Nothing below is to be printed except the lines between the line holding "-好的 | **playCard** 方法需要遍历计算机手中的所有牌，以查看我们是否有有效的玩法。 |" and the line holding "On the ISOT", inclusive, each exactly as it appears.
··· Material provided
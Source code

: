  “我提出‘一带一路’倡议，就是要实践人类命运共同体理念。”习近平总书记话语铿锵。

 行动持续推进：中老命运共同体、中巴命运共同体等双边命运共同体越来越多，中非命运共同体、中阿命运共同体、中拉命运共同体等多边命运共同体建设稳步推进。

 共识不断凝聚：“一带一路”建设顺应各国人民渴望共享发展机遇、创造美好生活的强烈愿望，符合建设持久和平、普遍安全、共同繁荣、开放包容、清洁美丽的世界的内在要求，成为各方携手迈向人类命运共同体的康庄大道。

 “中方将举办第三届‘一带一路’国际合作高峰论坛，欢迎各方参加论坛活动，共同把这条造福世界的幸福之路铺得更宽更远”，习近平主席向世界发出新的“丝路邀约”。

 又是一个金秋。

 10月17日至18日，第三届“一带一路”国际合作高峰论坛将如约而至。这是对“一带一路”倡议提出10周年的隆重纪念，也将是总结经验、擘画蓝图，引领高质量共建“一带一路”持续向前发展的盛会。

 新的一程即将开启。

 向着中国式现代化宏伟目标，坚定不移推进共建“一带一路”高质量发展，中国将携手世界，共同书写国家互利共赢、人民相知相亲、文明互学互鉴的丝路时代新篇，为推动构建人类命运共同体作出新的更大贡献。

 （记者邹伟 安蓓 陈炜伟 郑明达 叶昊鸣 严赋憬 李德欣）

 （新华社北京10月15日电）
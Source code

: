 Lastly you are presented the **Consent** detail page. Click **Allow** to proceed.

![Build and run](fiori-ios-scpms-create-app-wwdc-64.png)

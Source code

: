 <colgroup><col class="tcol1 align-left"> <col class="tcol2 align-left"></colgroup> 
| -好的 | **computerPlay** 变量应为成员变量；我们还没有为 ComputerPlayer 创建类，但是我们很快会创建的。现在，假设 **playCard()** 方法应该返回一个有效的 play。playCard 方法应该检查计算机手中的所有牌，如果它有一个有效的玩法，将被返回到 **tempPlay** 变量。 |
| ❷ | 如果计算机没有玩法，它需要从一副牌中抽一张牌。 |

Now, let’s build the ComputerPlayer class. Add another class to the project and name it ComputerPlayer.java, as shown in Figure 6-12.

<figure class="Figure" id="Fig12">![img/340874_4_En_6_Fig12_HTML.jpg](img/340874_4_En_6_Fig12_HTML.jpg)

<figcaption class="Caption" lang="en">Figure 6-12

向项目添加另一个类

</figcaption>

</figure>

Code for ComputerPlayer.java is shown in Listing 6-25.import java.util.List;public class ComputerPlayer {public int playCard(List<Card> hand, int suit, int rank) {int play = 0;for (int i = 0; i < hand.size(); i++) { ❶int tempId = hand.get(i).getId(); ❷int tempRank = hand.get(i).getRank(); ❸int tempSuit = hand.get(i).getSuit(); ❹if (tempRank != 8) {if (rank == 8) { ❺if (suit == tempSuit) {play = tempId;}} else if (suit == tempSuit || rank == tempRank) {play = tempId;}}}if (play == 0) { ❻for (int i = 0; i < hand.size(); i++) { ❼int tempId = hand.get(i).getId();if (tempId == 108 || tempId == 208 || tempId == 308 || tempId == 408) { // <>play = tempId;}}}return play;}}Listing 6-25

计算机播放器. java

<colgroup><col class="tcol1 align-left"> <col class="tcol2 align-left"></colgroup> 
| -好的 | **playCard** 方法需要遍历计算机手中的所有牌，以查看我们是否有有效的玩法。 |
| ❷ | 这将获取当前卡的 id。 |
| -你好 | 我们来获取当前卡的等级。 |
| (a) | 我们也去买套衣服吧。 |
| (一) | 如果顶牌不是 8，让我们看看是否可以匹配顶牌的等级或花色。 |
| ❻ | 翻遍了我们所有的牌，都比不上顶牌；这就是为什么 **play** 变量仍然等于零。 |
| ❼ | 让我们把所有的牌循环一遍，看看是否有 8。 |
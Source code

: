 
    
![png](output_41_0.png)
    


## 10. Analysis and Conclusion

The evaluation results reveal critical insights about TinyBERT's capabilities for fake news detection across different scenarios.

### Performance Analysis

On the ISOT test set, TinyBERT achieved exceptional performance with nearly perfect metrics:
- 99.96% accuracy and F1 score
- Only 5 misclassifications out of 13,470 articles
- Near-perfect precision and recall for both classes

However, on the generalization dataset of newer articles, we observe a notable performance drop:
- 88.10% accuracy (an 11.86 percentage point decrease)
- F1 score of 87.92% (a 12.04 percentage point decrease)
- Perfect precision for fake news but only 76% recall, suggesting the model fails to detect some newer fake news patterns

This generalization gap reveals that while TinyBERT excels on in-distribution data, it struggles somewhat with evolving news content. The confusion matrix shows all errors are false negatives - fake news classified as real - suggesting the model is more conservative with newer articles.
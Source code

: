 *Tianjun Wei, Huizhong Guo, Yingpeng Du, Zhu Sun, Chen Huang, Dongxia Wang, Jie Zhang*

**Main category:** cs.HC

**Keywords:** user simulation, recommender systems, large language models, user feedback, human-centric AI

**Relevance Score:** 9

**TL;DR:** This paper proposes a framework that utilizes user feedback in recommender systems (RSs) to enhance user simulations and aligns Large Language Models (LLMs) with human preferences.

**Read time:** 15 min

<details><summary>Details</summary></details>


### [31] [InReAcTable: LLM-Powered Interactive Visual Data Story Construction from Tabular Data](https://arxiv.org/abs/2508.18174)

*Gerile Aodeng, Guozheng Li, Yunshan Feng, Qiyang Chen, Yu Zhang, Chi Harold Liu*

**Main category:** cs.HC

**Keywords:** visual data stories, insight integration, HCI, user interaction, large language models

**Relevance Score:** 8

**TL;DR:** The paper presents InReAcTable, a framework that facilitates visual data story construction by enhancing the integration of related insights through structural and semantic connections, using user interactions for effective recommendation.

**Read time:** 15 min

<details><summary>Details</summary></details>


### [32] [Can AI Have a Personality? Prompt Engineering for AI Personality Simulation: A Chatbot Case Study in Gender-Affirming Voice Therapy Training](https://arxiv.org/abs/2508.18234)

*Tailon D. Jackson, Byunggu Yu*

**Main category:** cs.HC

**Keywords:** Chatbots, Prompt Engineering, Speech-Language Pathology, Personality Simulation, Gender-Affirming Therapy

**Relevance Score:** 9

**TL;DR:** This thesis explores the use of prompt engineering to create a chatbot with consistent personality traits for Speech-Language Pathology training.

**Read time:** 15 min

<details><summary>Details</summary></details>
······
| Reply to the task |
| -好的 | **playCard** 方法需要遍历计算机手中的所有牌，以查看我们是否有有效的玩法。 |
| ❷ | 这将获取当前卡的 id。 |
| -你好 | 我们来获取当前卡的等级。 |
| (a) | 我们也去买套衣服吧。 |
| (一) | 如果顶牌不是 8，让我们看看是否可以匹配顶牌的等级或花色。 |
| ❻ | 翻遍了我们所有的牌，都比不上顶牌；这就是为什么 **play** 变量仍然等于零。 |
| ❼ | 让我们把所有的牌循环一遍，看看是否有 8。 |
Source code

: 
    
![png](output_41_0.png)
    


## 10. Analysis and Conclusion

The evaluation results reveal critical insights about TinyBERT's capabilities for fake news detection across different scenarios.

### Performance Analysis

On the ISOT test set, TinyBERT achieved exceptional performance with nearly perfect metrics:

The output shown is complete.